Work item: Your answer must consist of exactly the lines below, starting with the line with "1. **Visual Regression" and going on through the line with "3. **Accessibility Tests**: Expand", and nothing else.

Segment Start: Raw data

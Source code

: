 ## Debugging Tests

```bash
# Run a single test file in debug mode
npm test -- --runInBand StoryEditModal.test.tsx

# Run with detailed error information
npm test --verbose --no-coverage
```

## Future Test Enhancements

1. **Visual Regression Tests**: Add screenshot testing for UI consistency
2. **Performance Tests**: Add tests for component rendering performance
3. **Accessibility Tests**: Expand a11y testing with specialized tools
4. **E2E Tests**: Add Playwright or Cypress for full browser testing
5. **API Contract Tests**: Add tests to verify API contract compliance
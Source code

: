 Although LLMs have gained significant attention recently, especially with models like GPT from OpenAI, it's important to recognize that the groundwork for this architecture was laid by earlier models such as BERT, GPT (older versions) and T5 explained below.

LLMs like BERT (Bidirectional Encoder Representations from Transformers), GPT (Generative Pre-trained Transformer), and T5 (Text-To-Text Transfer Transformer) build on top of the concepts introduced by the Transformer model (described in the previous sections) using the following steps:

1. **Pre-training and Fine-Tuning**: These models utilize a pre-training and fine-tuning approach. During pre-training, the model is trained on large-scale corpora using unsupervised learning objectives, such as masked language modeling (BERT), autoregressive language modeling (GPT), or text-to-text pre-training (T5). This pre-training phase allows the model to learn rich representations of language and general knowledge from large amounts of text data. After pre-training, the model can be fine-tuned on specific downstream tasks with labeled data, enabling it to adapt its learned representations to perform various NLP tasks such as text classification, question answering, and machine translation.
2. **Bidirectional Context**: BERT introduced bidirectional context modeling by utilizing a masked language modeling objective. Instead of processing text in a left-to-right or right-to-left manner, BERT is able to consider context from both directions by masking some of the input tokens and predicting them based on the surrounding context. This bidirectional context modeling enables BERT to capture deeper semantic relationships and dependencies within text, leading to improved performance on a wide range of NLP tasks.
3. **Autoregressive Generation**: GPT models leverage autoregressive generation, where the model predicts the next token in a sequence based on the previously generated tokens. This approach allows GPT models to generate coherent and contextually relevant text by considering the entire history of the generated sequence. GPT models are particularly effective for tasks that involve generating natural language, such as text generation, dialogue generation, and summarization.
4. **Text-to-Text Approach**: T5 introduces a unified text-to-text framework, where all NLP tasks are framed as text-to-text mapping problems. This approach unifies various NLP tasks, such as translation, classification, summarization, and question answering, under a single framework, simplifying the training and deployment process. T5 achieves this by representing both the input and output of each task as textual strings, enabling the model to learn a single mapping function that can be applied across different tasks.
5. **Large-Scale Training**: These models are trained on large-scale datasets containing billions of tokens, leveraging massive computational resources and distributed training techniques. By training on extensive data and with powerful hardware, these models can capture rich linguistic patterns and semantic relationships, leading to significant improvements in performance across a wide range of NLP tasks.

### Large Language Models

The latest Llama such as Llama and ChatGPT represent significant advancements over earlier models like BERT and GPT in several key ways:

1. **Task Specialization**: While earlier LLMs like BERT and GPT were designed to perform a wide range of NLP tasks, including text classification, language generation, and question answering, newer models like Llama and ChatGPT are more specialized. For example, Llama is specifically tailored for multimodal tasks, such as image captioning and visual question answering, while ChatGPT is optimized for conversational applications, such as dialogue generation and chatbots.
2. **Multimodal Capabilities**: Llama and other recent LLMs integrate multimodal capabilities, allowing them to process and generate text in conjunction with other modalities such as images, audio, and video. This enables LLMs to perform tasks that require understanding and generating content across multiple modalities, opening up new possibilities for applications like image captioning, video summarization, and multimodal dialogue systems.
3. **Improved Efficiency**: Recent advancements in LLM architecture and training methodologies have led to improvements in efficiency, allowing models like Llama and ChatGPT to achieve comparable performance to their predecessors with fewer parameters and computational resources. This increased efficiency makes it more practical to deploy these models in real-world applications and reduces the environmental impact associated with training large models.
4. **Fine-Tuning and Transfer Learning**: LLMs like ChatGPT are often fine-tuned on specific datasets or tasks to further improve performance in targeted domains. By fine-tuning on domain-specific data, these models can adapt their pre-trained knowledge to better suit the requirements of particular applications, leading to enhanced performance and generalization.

Segment End: Raw data

Final answer:
1. **Visual Regression Tests**: Add screenshot testing for UI consistency
2. **Performance Tests**: Add tests for component rendering performance
3. **Accessibility Tests**: Expand a11y testing with specialized tools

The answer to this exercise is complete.